I-3626




**Cet amendement du groupe Droite Républicaine vise à favoriser la transmission et à libérer l'épargne en direction des jeunes générations.** Concrètement, il propose de permettre une transmission par anticipation aux bénéficiaires de contrats d’assurances vie des primes versées avant le 1er octobre 2025 par les titulaires avant leurs 70 ans, et ayant atteint 70 ans au 31 décembre 2026, dans la limite de 152 500 € par bénéficiaire. Les abattements utilisés par ce dispositif seraient alors déduits des abattements de même nature, s’ils existent toujours, à la date du décès. Le rachat de contrat d’assurance vie est soumis aux dispositions fiscales de droit commun. Cette mesure a été adoptée lors de l’examen du projet de loi de finances pour 2026 en commission des finances. Elle avait également été adoptée en première lecture à l'Assemblée nationale lors de l'examen du projet de loi de finances pour 2025. Elle répond à un double objectif. Tout d'abord, la nécessité de favoriser la transmission. Rappelons que notre pays dispose de la fiscalité sur les transmissions rapportée au PIB la plus lourde de l'OCDE. Et ce, alors même que les indicateurs, tels que le taux d'épargne (18,6% au premier trimestre 2025), devraient nous inciter à favoriser la circulation du patrimoine à destination des jeunes générations.
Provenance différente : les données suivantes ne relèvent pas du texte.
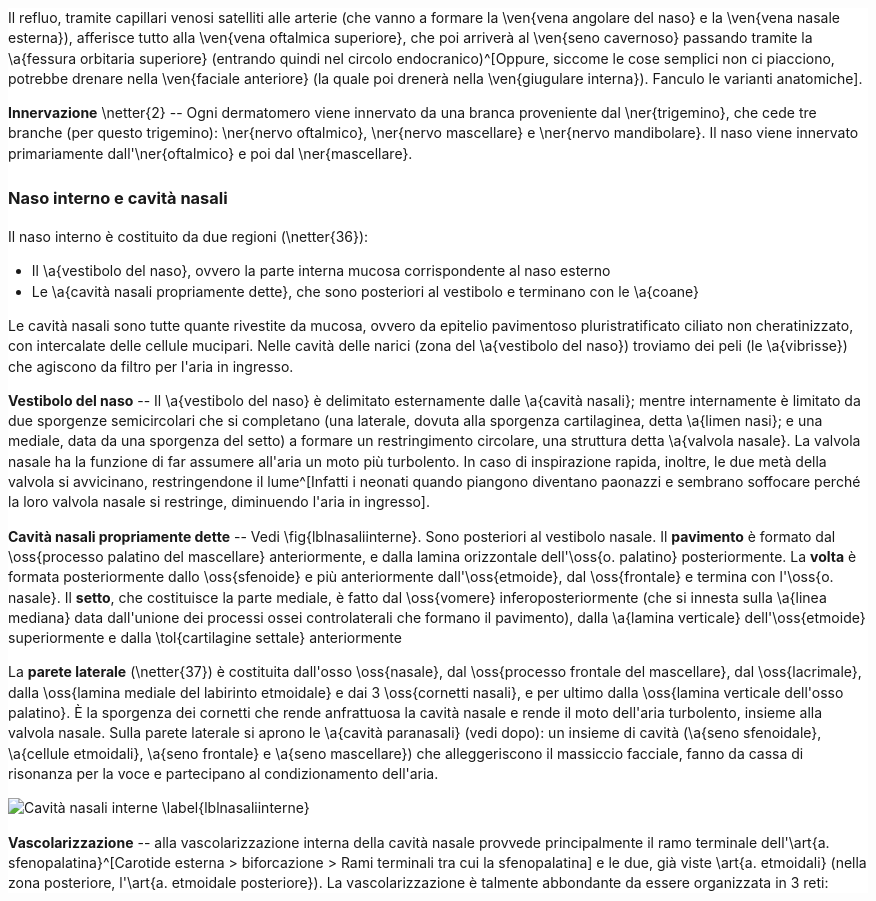 Il refluo, tramite capillari venosi satelliti alle arterie (che vanno a formare la \ven{vena angolare del naso} e la \ven{vena nasale esterna}), afferisce tutto alla \ven{vena oftalmica superiore}, che poi arriverà al \ven{seno cavernoso} passando tramite la \a{fessura orbitaria superiore} (entrando quindi nel circolo endocranico)^[Oppure, siccome le cose semplici non ci piacciono, potrebbe drenare nella \ven{faciale anteriore} (la quale poi drenerà nella \ven{giugulare interna}). Fanculo le varianti anatomiche].

__Innervazione__ \netter{2} -- Ogni dermatomero viene innervato da una branca proveniente dal \ner{trigemino}, che cede tre branche (per questo trigemino): \ner{nervo oftalmico}, \ner{nervo mascellare} e \ner{nervo mandibolare}. Il naso viene innervato primariamente dall'\ner{oftalmico} e poi dal \ner{mascellare}.

### Naso interno e cavità nasali
Il naso interno è costituito da due regioni (\netter{36}):

* Il \a{vestibolo del naso}, ovvero la parte interna mucosa corrispondente al naso esterno
* Le \a{cavità nasali propriamente dette}, che sono posteriori al vestibolo e terminano con le \a{coane}

Le cavità nasali sono tutte quante rivestite da mucosa, ovvero da epitelio pavimentoso pluristratificato ciliato non cheratinizzato, con intercalate delle cellule mucipari. Nelle cavità delle narici (zona del \a{vestibolo del naso}) troviamo dei peli (le \a{vibrisse}) che agiscono da filtro per l'aria in ingresso.

__Vestibolo del naso__ -- Il \a{vestibolo del naso} è delimitato esternamente dalle \a{cavità nasali}; mentre internamente è limitato da due sporgenze semicircolari che si completano (una laterale, dovuta alla sporgenza cartilaginea, detta \a{limen nasi}; e una mediale, data da una sporgenza del setto) a formare un restringimento circolare, una struttura detta \a{valvola nasale}. La valvola nasale ha la funzione di far assumere all'aria un moto più turbolento. In caso di inspirazione rapida, inoltre, le due metà della valvola si avvicinano, restringendone il lume^[Infatti i neonati quando piangono diventano paonazzi e sembrano soffocare perché la loro valvola nasale si restringe, diminuendo l'aria in ingresso].

__Cavità nasali propriamente dette__ -- Vedi \fig{lblnasaliinterne}. Sono posteriori al vestibolo nasale. Il __pavimento__ è formato dal \oss{processo palatino del mascellare} anteriormente, e dalla lamina orizzontale dell'\oss{o. palatino} posteriormente. La __volta__ è formata posteriormente dallo \oss{sfenoide} e più anteriormente dall'\oss{etmoide}, dal \oss{frontale} e termina con l'\oss{o. nasale}. Il __setto__, che costituisce la parte mediale, è fatto dal \oss{vomere} inferoposteriormente (che si innesta sulla \a{linea mediana} data dall'unione dei processi ossei controlaterali che formano il pavimento), dalla \a{lamina verticale} dell'\oss{etmoide} superiormente e dalla \tol{cartilagine settale} anteriormente

La __parete laterale__ (\netter{37}) è costituita dall'osso \oss{nasale}, dal \oss{processo frontale del mascellare}, dal \oss{lacrimale}, dalla \oss{lamina mediale del labirinto etmoidale} e dai 3 \oss{cornetti nasali}, e per ultimo dalla \oss{lamina verticale dell'osso palatino}. È la sporgenza dei cornetti che rende anfrattuosa la cavità nasale e rende il moto dell'aria turbolento, insieme alla valvola nasale. Sulla parete laterale si aprono le \a{cavità paranasali} (vedi dopo): un insieme di cavità (\a{seno sfenoidale}, \a{cellule etmoidali}, \a{seno frontale} e \a{seno mascellare}) che alleggeriscono il massiccio facciale, fanno da cassa di risonanza per la voce e partecipano al condizionamento dell'aria.

![Cavità nasali interne \label{lblnasaliinterne}](img/naso-interno.png)

__Vascolarizzazione__ -- alla vascolarizzazione interna della cavità nasale provvede principalmente il ramo terminale dell'\art{a. sfenopalatina}^[Carotide esterna > biforcazione > Rami terminali tra cui la sfenopalatina] e le due, già viste \art{a. etmoidali} (nella zona posteriore, l'\art{a. etmoidale posteriore}). La vascolarizzazione è talmente abbondante da essere organizzata in 3 reti:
Ce dispositif établi à titre dérogatoire ne s’appliquerait que pour la seule année 2026 et permettrait à la fois de générer de l’activité économique et aux bénéficiaires des contrats (conjoints ou enfants et petits-enfants) de financer des besoins ou projets. Ensuite, cette mesure s'inscrit dans l'exigence de redressement de nos comptes publics. La situation budgétaire de notre pays rend contrainte l'adoption de mesures, pourtant nécessaires et souhaitables, de baisses massives de la fiscalité sur les donations et successions. Or, la disposition proposée par cet amendement rencontre un avantage majeur : elle ne représente pas un coût supplémentaire pour les finances publiques. En effet, les sommes transmises auraient de toute façon fait l’objet d’une exonération au moment du décès du titulaire.